Beginning at the top of the entries below, retype each line exactly until the line containing "# Judgement of the Monolith" has been written out; include no pictures and no later lines.

Source texts of formatted documents:
---------------

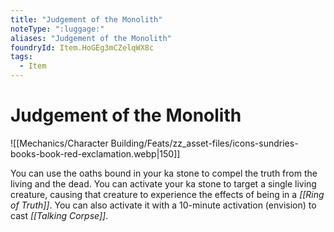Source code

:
 ```yaml
---
title: "Judgement of the Monolith"
noteType: ":luggage:"
aliases: "Judgement of the Monolith"
foundryId: Item.HoGEg3mCZelqWX8c
tags:
  - Item
---
```


# Judgement of the Monolith
![[Mechanics/Character Building/Feats/zz_asset-files/icons-sundries-books-book-red-exclamation.webp|150]]

You can use the oaths bound in your ka stone to compel the truth from the living and the dead. You can activate your ka stone to target a single living creature, causing that creature to experience the effects of being in a _[[Ring of Truth]]_. You can also activate it with a 10-minute activation (envision) to cast _[[Talking Corpse]]_.
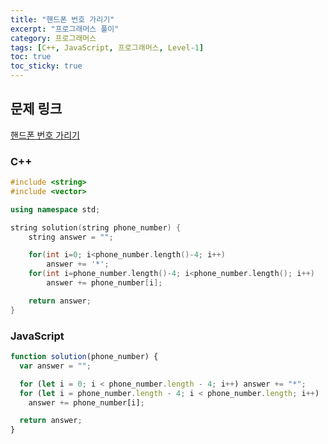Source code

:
 ```yaml
---
title: "핸드폰 번호 가리기"
excerpt: "프로그래머스 풀이"
category: 프로그래머스
tags: [C++, JavaScript, 프로그래머스, Level-1]
toc: true
toc_sticky: true
---
```


## 문제 링크

[핸드폰 번호 가리기](https://programmers.co.kr/learn/courses/30/lessons/12948)

### C++

```cpp
#include <string>
#include <vector>

using namespace std;

string solution(string phone_number) {
    string answer = "";

    for(int i=0; i<phone_number.length()-4; i++)
        answer += '*';
    for(int i=phone_number.length()-4; i<phone_number.length(); i++)
        answer += phone_number[i];

    return answer;
}
```

### JavaScript

```js
function solution(phone_number) {
  var answer = "";

  for (let i = 0; i < phone_number.length - 4; i++) answer += "*";
  for (let i = phone_number.length - 4; i < phone_number.length; i++)
    answer += phone_number[i];

  return answer;
}
```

---------------

» **Response to the task**
Source code

:
 ```yaml
---
title: "Judgement of the Monolith"
noteType: ":luggage:"
aliases: "Judgement of the Monolith"
foundryId: Item.HoGEg3mCZelqWX8c
tags:
  - Item
---
```


# Judgement of the Monolith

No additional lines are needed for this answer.